The Library as a research institution

The Ancient Library of Alexandria.

According to the earliest source of information, the pseudepigraphic Letter of Aristeas, the Library was initially organized by Demetrius of Phaleron, a student of Aristotle under the reign of Ptolemy Soter.

Built in the Brucheion (Royal Quarter) in the style of Aristotle's Lyceum , adjacent to and in service of the Musaeum (a Greek Temple or "House of Muses", where we get the term "museum"), the Library comprised a Peripatos walk, gardens, a room for shared dining, a reading room, lecture halls and meeting rooms. However, the exact layout is not known. This model's influence may still be seen today in the layout of university campuses. The library itself is known to have an acquisitions department (possibly built near the stacks, or for utility closer to the harbour), and a cataloguing department. The hall contained shelves for the collections of scrolls (as the books were at this time on papyrus scrolls), known as bibliothekai. Carved into the wall above the shelves, a famous inscription read: The place of the cure of the soul.

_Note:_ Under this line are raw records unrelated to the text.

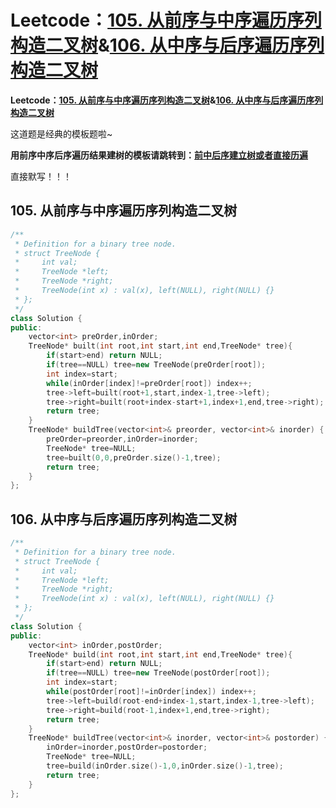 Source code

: # Leetcode：[105. 从前序与中序遍历序列构造二叉树](https://leetcode-cn.com/problems/construct-binary-tree-from-preorder-and-inorder-traversal/)&[106. 从中序与后序遍历序列构造二叉树](https://leetcode-cn.com/problems/construct-binary-tree-from-inorder-and-postorder-traversal/)

**Leetcode：[105. 从前序与中序遍历序列构造二叉树](https://leetcode-cn.com/problems/construct-binary-tree-from-preorder-and-inorder-traversal/)&[106. 从中序与后序遍历序列构造二叉树](https://leetcode-cn.com/problems/construct-binary-tree-from-inorder-and-postorder-traversal/)**

这道题是经典的模板题啦~

**用前序中序后序遍历结果建树的模板请跳转到：[前中后序建立树或者直接历遍](https://www.cnblogs.com/cell-coder/p/12348451.html)**

直接默写！！！

## 105. 从前序与中序遍历序列构造二叉树

```c++
/**
 * Definition for a binary tree node.
 * struct TreeNode {
 *     int val;
 *     TreeNode *left;
 *     TreeNode *right;
 *     TreeNode(int x) : val(x), left(NULL), right(NULL) {}
 * };
 */
class Solution {
public:
    vector<int> preOrder,inOrder;
    TreeNode* built(int root,int start,int end,TreeNode* tree){
        if(start>end) return NULL;
        if(tree==NULL) tree=new TreeNode(preOrder[root]);
        int index=start;
        while(inOrder[index]!=preOrder[root]) index++;
        tree->left=built(root+1,start,index-1,tree->left);
        tree->right=built(root+index-start+1,index+1,end,tree->right);
        return tree;
    }
    TreeNode* buildTree(vector<int>& preorder, vector<int>& inorder) {
        preOrder=preorder,inOrder=inorder;
        TreeNode* tree=NULL;
        tree=built(0,0,preOrder.size()-1,tree);
        return tree;
    }
};
```



## 106. 从中序与后序遍历序列构造二叉树

```c++
/**
 * Definition for a binary tree node.
 * struct TreeNode {
 *     int val;
 *     TreeNode *left;
 *     TreeNode *right;
 *     TreeNode(int x) : val(x), left(NULL), right(NULL) {}
 * };
 */
class Solution {
public:
    vector<int> inOrder,postOrder;
    TreeNode* build(int root,int start,int end,TreeNode* tree){
        if(start>end) return NULL;
        if(tree==NULL) tree=new TreeNode(postOrder[root]);
        int index=start;
        while(postOrder[root]!=inOrder[index]) index++;
        tree->left=build(root-end+index-1,start,index-1,tree->left);
        tree->right=build(root-1,index+1,end,tree->right);
        return tree;
    }
    TreeNode* buildTree(vector<int>& inorder, vector<int>& postorder) {
        inOrder=inorder,postOrder=postorder;
        TreeNode* tree=NULL;
        tree=build(inOrder.size()-1,0,inOrder.size()-1,tree);
        return tree;
    }
};
```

The first known library of its kind to gather a serious collection of books from beyond its country's borders, the Library at Alexandria was charged with collecting all the world's knowledge. It did so through an aggressive and well-funded royal mandate involving trips to the book fairs of Rhodes and Athens and a (potentially apocryphal or exaggerated) policy of pulling the books off every ship that came into port, keeping the originals and returning copies to their owners. This detail is informed by the fact that Alexandria, because of its man-made bidirectional port between the mainland and the Pharos island, welcomed trade from the East and West and soon found itself the international hub for trade, as well as the leading producer of papyrus and, soon enough, books.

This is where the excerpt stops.